But who would mean such a silly thing? It is obvious that Mr Obama (as well as Mr Alexander and Mr Ploufe, who also deserve credit for the political messaging on which you concentrate your attention) has brilliantly understood the moment and has campaigned successfully because he did so. His political brilliance and that of his colleagues, has taken by storm a barricade of power that most of us were pretty sure wouldn't fall in our lifetimes.
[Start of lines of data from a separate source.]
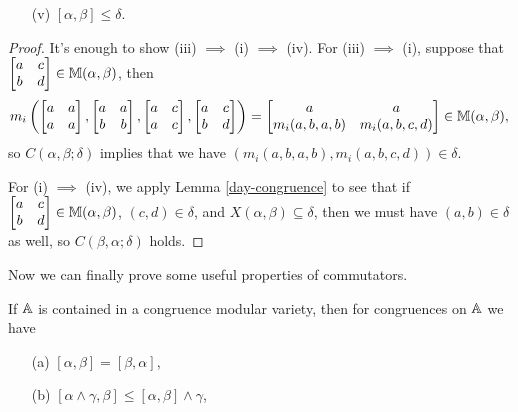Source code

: \begin{appendices}
\begin{thm}
\begin{itemize}
\item[(v)] $[\alpha,\beta] \le \delta$.
\end{itemize}
\end{thm}
\begin{proof} It's enough to show (iii) $\implies$ (i) $\implies$ (iv). For (iii) $\implies$ (i), suppose that $\begin{bmatrix} a & c\\ b & d\end{bmatrix} \in \mathbb{M}(\alpha,\beta)$, then
\[
m_i\left(\begin{bmatrix} a & a\\ a & a\end{bmatrix}, \begin{bmatrix} a & a\\ b & b\end{bmatrix}, \begin{bmatrix} a & c\\ a & c\end{bmatrix}, \begin{bmatrix} a & c\\ b & d\end{bmatrix}\right) = \begin{bmatrix} a & a\\ m_i(a,b,a,b) & m_i(a,b,c,d)\end{bmatrix} \in \mathbb{M}(\alpha,\beta),
\]
so $C(\alpha,\beta;\delta)$ implies that we have $(m_i(a,b,a,b),m_i(a,b,c,d)) \in \delta$.

For (i) $\implies$ (iv), we apply Lemma \ref{day-congruence} to see that if $\begin{bmatrix} a & c\\ b & d\end{bmatrix} \in \mathbb{M}(\alpha,\beta)$, $(c,d) \in \delta$, and $X(\alpha,\beta) \subseteq \delta$, then we must have $(a,b) \in \delta$ as well, so $C(\beta,\alpha;\delta)$ holds.
\end{proof}

Now we can finally prove some useful properties of commutators.

\begin{prop}\label{mod-commutator} If $\mathbb{A}$ is contained in a congruence modular variety, then for congruences on $\mathbb{A}$ we have
\begin{itemize}
\item[(a)] $[\alpha,\beta] = [\beta,\alpha]$,

\item[(b)] $[\alpha \wedge \gamma, \beta] \le [\alpha,\beta]\wedge \gamma$,


\end{itemize}
\end{prop}
\end{appendices}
So even those who opposed his election are not likely to deny him the credit of his achievement.

The statement's more likely meaning is either (a) for the first time, the Internet was the dominant medium of communication affecting the outcome of the campaign, and now elects presidents in the way that television used to do; or (b) without the changes in campaigning brought specifically about by the Net (that is, under 2004 conditions) Barack Obama--despite his extraordinary skill in messaging and presentation--would not now be President-Elect.

The weak form of the statement, (a), seems to me pretty much unquestionable, and at any rate you do not question it. A responsive objection would be, for example, "No, TV is still the dominant medium, because...." Or, "Well, the McCain campaign doesn't seem to have been much hurt by the total inadequacy of its use of the network either for messaging or organization, or by the candidate's obvious absence of understanding of the way we live now." Come to think of it, that last response probably won't work. Right? So I don't think you are denying meaning (a), or are even in any position to deny it.
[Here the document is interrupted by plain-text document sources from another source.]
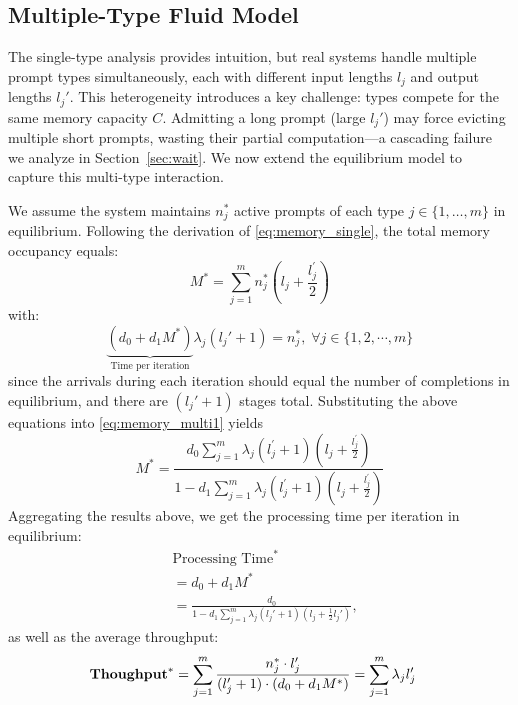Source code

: \subsection{Multiple-Type Fluid Model}
The single-type analysis provides intuition, but real systems handle multiple prompt types simultaneously, each with different input lengths $l_j$ and output lengths $l_j'$. This heterogeneity introduces a key challenge: types compete for the same memory capacity $C$. Admitting a long prompt (large $l_j'$) may force evicting multiple short prompts, wasting their partial computation---a cascading failure we analyze in Section~\ref{sec:wait}. We now extend the equilibrium model to capture this multi-type interaction.

We assume the system maintains $n_j^*$ active prompts of each type $j \in \{1, \dots, m\}$ in equilibrium. Following the derivation of \eqref{eq:memory_single}, the total memory occupancy equals:
\begin{equation}
\label{eq:memory_multi1}
    M^* = \sum_{j=1}^m n_j^*\left(l_j + \frac{l_j^\prime}{2}\right)
\end{equation}
with:
$$ \underset{\text{Time per iteration}}{\underbrace{(d_0+d_1M^*)}}\lambda_j(l_j'+1) = n_j^*, \;\forall j \in \{1,2,\cdots,m\}$$
since the arrivals during each iteration should equal the number of completions in equilibrium, and there are $(l_j'+1)$ stages total. Substituting the above equations into \eqref{eq:memory_multi1} yields
\begin{equation}
\label{eq:memory_multi2}
M^* = \frac{d_0\sum_{j=1}^m \lambda_j (l_j^{\prime}+1)\left(l_j + \frac{l_j^{\prime}}{2} \right)}{1-d_1\sum_{j=1}^m \lambda_j (l_j^{\prime}+1)\left(l_j + \frac{l_j^{\prime}}{2} \right) } 
\end{equation}
Aggregating the results above, we get the processing time per iteration in equilibrium:
\begin{equation}    \label{eq:time_fluid}
    \begin{aligned}
            &\text{Processing Time}^* \\&= d_0 + d_1 M^*  \\
                  &= \frac{d_0}{1 - d_1 \sum_{j=1}^m \lambda_j (l_j' + 1)(l_j + \tfrac{1} {2}l_j')},
    \end{aligned}
\end{equation}
as well as the average throughput:
\begin{equation}
    \label{throughput_fluid_multiple}
    \begin{aligned}
        &\throughput^*
        = \sum_{j=1}^m \frac{n_j^* \cdot l_j^{\prime}}{(l_j^{\prime}+1) \cdot (d_0 + d_1 M^*)}
        = \sum_{j=1}^m \lambda_j l_j^{\prime}
    \end{aligned}
\end{equation}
The strong form of the statement, (b), that the change from 2004 conditions brought about by the Net is a but-for cause of the presidency, seems to me interesting but highly arguable. Here, then, is where one might have expected you to direct your argument. But you pass instead like ships in the night.

The essence of the case for this statement, it seems to me, is found on two points: (1) That Sen. Obama won the nomination because he piled up delegates inexpensively in early caucus states by using a Net-based organization that was the only way to compete against Sen. Clinton's overwhelming advantage at every level of organization within the Democratic Party; and (2) That Sen. Obama was able to avoid being defined by the other side, as had happened twice consecutively to Mr Bush's opponents, because he found in the Net a scale of donor support greater than the Republicans' direct-mail empire.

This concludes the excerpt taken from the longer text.